KAPITEL 24
Stone machte Anstalten, zu Danny Riker zu eilen, als sich ihm von der anderen Seite des Friedhofs jemand näherte. Stone duckte sich hinter eine kleine steinerne Mauer, als der Mann aus den Schatten ins Mondlicht trat. Zunächst befürchtete Stone, der hochgewachsene Fremde wollte Danny überfallen, so lautlos näherte er sich. Er spannte bereits die Muskeln zum Sprung, als der Mann Danny behutsam an der Schulter fasste.
»Komm, Junge, es bringt nichts, nachts lebendig auf dem Friedhof zu liegen.«
Danny hob den Blick und schaute ins Gesicht von Sheriff Tyree, der sich über ihn beugte, um ihm beim Aufstehen zu helfen.
»Das ist doch nicht richtig«, schluchzte Danny und stützte sich gegen die muskulöse Gestalt des Gesetzeshüters. »Es kann doch unmöglich richtig sein.«
»Vieles im Leben ist ungerecht, Danny. Du darfst dich davon nicht zerfressen lassen.«
»Ich möchte sterben!«
Tyree verpasste Danny eine Ohrfeige. »So was will ich kein zweites Mal von dir hören, Danny! Das Mädchen ist tot.
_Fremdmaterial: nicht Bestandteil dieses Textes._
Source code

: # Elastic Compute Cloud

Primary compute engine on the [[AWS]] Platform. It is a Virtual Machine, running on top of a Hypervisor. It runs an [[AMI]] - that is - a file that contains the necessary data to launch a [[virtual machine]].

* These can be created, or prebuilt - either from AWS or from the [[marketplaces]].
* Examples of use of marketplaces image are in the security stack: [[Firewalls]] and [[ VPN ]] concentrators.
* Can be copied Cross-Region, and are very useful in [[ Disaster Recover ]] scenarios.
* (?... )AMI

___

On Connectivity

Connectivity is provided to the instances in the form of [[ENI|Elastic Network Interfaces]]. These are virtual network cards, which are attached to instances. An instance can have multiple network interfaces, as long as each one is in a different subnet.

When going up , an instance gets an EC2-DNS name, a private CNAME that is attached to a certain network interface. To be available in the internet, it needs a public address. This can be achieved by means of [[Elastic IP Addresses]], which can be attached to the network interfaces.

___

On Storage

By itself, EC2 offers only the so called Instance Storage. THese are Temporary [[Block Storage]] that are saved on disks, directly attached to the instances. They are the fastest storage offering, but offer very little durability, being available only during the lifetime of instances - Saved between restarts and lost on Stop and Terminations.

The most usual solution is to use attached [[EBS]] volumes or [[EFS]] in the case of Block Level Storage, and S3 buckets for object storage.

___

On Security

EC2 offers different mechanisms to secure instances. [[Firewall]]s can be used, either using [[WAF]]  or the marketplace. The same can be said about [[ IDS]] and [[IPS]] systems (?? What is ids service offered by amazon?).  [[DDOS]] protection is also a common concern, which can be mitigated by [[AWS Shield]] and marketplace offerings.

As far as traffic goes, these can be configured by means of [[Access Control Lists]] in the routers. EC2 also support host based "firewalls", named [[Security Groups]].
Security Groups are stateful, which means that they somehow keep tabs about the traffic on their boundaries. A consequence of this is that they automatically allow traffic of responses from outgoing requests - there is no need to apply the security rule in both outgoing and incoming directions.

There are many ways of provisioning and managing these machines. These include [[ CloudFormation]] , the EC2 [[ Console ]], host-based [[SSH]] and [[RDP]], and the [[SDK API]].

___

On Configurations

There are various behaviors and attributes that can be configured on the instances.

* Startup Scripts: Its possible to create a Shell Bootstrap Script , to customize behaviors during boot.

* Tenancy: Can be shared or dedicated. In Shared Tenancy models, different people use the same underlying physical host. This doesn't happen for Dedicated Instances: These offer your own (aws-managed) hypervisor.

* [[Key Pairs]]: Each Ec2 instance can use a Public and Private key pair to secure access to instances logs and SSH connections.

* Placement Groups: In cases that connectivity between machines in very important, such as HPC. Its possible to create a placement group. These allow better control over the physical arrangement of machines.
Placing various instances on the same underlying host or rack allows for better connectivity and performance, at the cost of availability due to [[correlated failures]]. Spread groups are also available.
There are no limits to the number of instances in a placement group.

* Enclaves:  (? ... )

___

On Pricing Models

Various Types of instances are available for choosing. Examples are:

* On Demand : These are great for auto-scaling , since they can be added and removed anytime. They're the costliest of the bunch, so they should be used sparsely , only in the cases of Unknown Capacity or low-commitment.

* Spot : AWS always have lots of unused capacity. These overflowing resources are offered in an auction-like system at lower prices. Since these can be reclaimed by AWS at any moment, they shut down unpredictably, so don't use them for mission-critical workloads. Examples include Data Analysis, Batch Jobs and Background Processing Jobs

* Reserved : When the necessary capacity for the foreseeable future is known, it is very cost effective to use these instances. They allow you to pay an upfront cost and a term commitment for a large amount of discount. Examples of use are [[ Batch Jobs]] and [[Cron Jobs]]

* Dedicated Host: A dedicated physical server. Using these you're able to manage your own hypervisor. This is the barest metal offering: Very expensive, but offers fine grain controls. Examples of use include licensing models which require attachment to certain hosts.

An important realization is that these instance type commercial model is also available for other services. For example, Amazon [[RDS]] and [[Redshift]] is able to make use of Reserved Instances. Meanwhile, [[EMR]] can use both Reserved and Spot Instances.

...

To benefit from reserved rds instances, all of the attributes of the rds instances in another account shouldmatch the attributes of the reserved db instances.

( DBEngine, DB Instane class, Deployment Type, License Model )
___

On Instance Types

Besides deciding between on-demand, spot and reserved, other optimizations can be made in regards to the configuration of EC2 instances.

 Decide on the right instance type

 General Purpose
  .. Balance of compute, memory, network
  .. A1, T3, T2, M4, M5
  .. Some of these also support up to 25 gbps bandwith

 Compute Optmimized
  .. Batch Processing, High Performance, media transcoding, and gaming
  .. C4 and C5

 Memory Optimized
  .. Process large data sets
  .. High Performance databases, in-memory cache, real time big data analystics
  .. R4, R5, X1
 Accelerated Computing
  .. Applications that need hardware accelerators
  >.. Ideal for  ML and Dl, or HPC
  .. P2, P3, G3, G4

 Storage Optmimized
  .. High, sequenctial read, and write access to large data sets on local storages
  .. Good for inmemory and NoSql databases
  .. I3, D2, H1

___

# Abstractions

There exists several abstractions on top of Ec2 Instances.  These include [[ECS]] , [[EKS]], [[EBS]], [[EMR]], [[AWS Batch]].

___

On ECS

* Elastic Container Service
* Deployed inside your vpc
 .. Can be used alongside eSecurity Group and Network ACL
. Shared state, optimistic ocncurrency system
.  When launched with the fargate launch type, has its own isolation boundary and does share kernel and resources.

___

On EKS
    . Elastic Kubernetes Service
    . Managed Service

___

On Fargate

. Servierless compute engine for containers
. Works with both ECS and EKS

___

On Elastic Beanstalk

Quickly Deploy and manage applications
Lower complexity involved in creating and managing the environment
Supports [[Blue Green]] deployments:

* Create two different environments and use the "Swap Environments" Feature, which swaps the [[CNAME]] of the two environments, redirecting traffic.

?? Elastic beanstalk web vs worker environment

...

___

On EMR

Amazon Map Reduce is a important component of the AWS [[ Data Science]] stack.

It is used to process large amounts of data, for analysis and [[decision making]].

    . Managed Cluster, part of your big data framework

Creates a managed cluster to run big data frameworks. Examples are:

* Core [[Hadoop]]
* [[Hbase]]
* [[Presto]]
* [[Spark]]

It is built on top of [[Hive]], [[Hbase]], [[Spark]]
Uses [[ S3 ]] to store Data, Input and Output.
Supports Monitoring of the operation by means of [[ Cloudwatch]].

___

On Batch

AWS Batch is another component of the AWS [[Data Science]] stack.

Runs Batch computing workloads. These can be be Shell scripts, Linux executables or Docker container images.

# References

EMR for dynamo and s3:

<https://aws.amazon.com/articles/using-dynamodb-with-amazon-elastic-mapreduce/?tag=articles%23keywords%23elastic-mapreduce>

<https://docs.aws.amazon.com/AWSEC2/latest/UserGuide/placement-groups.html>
Du kannst sie nicht zurückholen.«
Danny wies auf den Erdhügel. »Das soll gerecht sein?«
»Nun komm mal zur Vernunft, Junge. Sie hatte die Wahl. Sie hat sich für den Freitod entschieden. Deine Selbstzerfleischung führt zu gar nichts. Also, soll ich dich nun nach Hause fahren?«
Danny wischte sich das Gesicht ab und schüttelte den Kopf. »Wenn Sie das glauben«, schnauzte er, »sind Sie ein Dummkopf.«
Tyree betrachtete ihn. »Weißt du etwas, das ich nicht weiß?«
»Ich weiß allerhand, das Sie nicht wissen. Na und? Was ich weiß, ist ’n Scheiß wert.«
»Ich meine, über Debby?«
Danny senkte den Kopf, und sein Trotz verflog. »Nein. Ich weiß nichts. Bloß Gefasel, das nichts zu bedeuten hat.«
»Du hast gesagt, ich sei ein Dummkopf, wenn ich ›das‹ glaube. Was? Dass sie Selbstmord begangen hat?«
»Jetzt legen Sie mir Worte in den Mund, Sheriff«, entgegnete Danny, doch seine Wangen erbleichten.
»Ich möchte nur hören, was du zu sagen hast.«
Ohne zu antworten, drehte Danny sich auf dem Absatz um und ließ Tyree stehen.
»Danny, komm zurück!«
»Schreien Sie nicht so, Sheriff, sonst wecken Sie die Toten.«
»Komm sofort her, Junge!«
»Ich bin kein Junge mehr, Tyree, falls es Ihnen noch nicht aufgefallen ist.« Danny wandte sich um und musterte den Sheriff. »Ich gehe nach Hause. Wenn Sie das verhindern wollen, müssen Sie mir schon ’ne Kugel in den Rücken schießen.«
Tatsächlich legte Tyree die Hand auf den Pistolengriff; aber dabei blieb es. Stone zog hinter seiner Deckung den Kopf so tief ein, wie die Umstände es erlaubten. Keiner der beiden Männer sollte ihn sehen.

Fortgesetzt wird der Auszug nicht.